WORK REQUIRED
Only the lines from the start of the data to the line containing "Ramdomly generated grids", both included, should be output, exactly and without pictures.

INPUT DATA
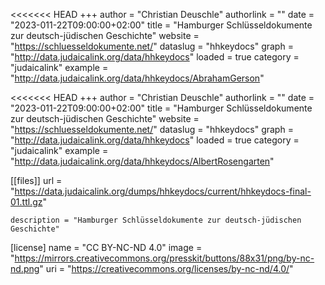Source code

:<<<<<<< HEAD
+++ author = "Christian Deuschle" 
authorlink = "" 
date = "2023-011-22T09:00:00+02:00" 
title = "Hamburger Schlüsseldokumente zur deutsch-jüdischen Geschichte" 
website = "https://schluesseldokumente.net/" 
dataslug = "hhkeydocs" 
graph = "http://data.judaicalink.org/data/hhkeydocs"
loaded = true 
category = "judaicalink" 
example = "http://data.judaicalink.org/data/hhkeydocs/AbrahamGerson"

<<<<<<< HEAD
+++ author = "Christian Deuschle" 
authorlink = "" 
date = "2023-011-22T09:00:00+02:00" 
title = "Hamburger Schlüsseldokumente zur deutsch-jüdischen Geschichte" 
website = "https://schluesseldokumente.net/" 
dataslug = "hhkeydocs" 
graph = "http://data.judaicalink.org/data/hhkeydocs"
loaded = true 
category = "judaicalink" 
example = "http://data.judaicalink.org/data/hhkeydocs/AlbertRosengarten"



[[files]]
	url = "https://data.judaicalink.org/dumps/hhkeydocs/current/hhkeydocs-final-01.ttl.gz"
	
	
	description = "Hamburger Schlüsseldokumente zur deutsch-jüdischen Geschichte"
	
[license]
name = "CC BY-NC-ND 4.0"
image = "https://mirrors.creativecommons.org/presskit/buttons/88x31/png/by-nc-nd.png"
uri = "https://creativecommons.org/licenses/by-nc-nd/4.0/"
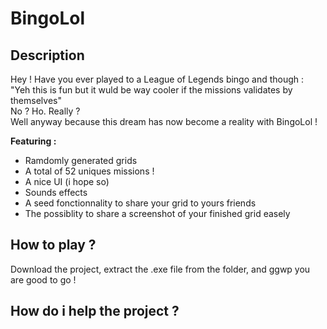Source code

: # BingoLol

## Description

Hey ! Have you ever played to a League of Legends bingo and though : "Yeh this is fun but it wuld be way cooler if the missions validates by themselves"<br/>
No ? Ho. Really ?<br/>
Well anyway because this dream has now become a reality with BingoLol !<br/>

**Featuring :**
* Ramdomly generated grids
* A total of 52 uniques missions !
* A nice UI (i hope so)
* Sounds effects
* A seed fonctionnality to share your grid to yours friends
* The possiblity to share a screenshot of your finished grid easely

## How to play ?

Download the project, extract the .exe file from the folder, and ggwp you are good to go !

## How do i help the project ?
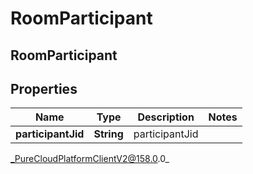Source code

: # RoomParticipant

## RoomParticipant

## Properties

|Name | Type | Description | Notes|
|------------ | ------------- | ------------- | -------------|
| **participantJid** | **String** | participantJid | |



_PureCloudPlatformClientV2@158.0.0_

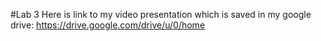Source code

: #Lab 3 
Here is link to my video presentation which is saved in my google drive: https://drive.google.com/drive/u/0/home 
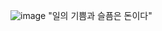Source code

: ![image](https://user-images.githubusercontent.com/81007362/150152895-0a5f4f93-5187-4f21-8007-8d8920ad9bb7.png)
"일의 기쁨과 슬픔은 돈이다"

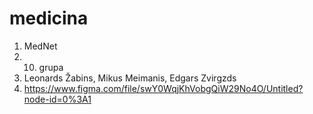 # medicina
1. MedNet
2. 10. grupa
3. Leonards Žabins, Mikus Meimanis, Edgars Zvirgzds
4. https://www.figma.com/file/swY0WqjKhVobgQiW29No4O/Untitled?node-id=0%3A1
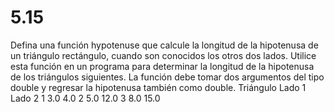 # 5.15

Defina una función hypotenuse que calcule la longitud de la hipotenusa de un triángulo rectángulo, cuando son conocidos los otros dos lados. Utilice esta función en un programa para determinar la longitud de la hipotenusa de los triángulos siguientes. La función debe tomar dos argumentos del tipo double y regresar la hipotenusa también como double.
		Triángulo		Lado 1		Lado 2
		1				  	 3.0			  4.0
		2					   5.0			  12.0
		3					   8.0			  15.0
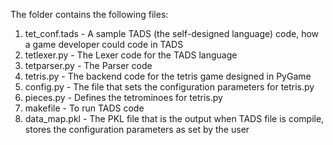 The folder contains the following files:
1. tet_conf.tads - A sample TADS (the self-designed language) code, how a game developer could code in TADS
2. tetlexer.py - The Lexer code for the TADS language
3. tetparser.py - The Parser code
4. tetris.py - The backend code for the tetris game designed in PyGame
5. config.py - The file that sets the configuration parameters for tetris.py
6. pieces.py - Defines the tetrominoes for tetris.py
7. makefile - To run TADS code
8. data_map.pkl - The PKL file that is the output when TADS file is compile, stores the configuration parameters as set by the user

OUTPUT OF THE EXERCISE
Source code

:<<<<<<< HEAD
+++ author = "Christian Deuschle" 
authorlink = "" 
date = "2023-011-22T09:00:00+02:00" 
title = "Hamburger Schlüsseldokumente zur deutsch-jüdischen Geschichte" 
website = "https://schluesseldokumente.net/" 
dataslug = "hhkeydocs" 
graph = "http://data.judaicalink.org/data/hhkeydocs"
loaded = true 
category = "judaicalink" 
example = "http://data.judaicalink.org/data/hhkeydocs/AbrahamGerson"

<<<<<<< HEAD
+++ author = "Christian Deuschle" 
authorlink = "" 
date = "2023-011-22T09:00:00+02:00" 
title = "Hamburger Schlüsseldokumente zur deutsch-jüdischen Geschichte" 
website = "https://schluesseldokumente.net/" 
dataslug = "hhkeydocs" 
graph = "http://data.judaicalink.org/data/hhkeydocs"
loaded = true 
category = "judaicalink" 
example = "http://data.judaicalink.org/data/hhkeydocs/AlbertRosengarten"



[[files]]
	url = "https://data.judaicalink.org/dumps/hhkeydocs/current/hhkeydocs-final-01.ttl.gz"
	
	
	description = "Hamburger Schlüsseldokumente zur deutsch-jüdischen Geschichte"
	
[license]
name = "CC BY-NC-ND 4.0"
image = "https://mirrors.creativecommons.org/presskit/buttons/88x31/png/by-nc-nd.png"
uri = "https://creativecommons.org/licenses/by-nc-nd/4.0/"
Source code

: # BingoLol

## Description

Hey ! Have you ever played to a League of Legends bingo and though : "Yeh this is fun but it wuld be way cooler if the missions validates by themselves"<br/>
No ? Ho. Really ?<br/>
Well anyway because this dream has now become a reality with BingoLol !<br/>

**Featuring :**
* Ramdomly generated grids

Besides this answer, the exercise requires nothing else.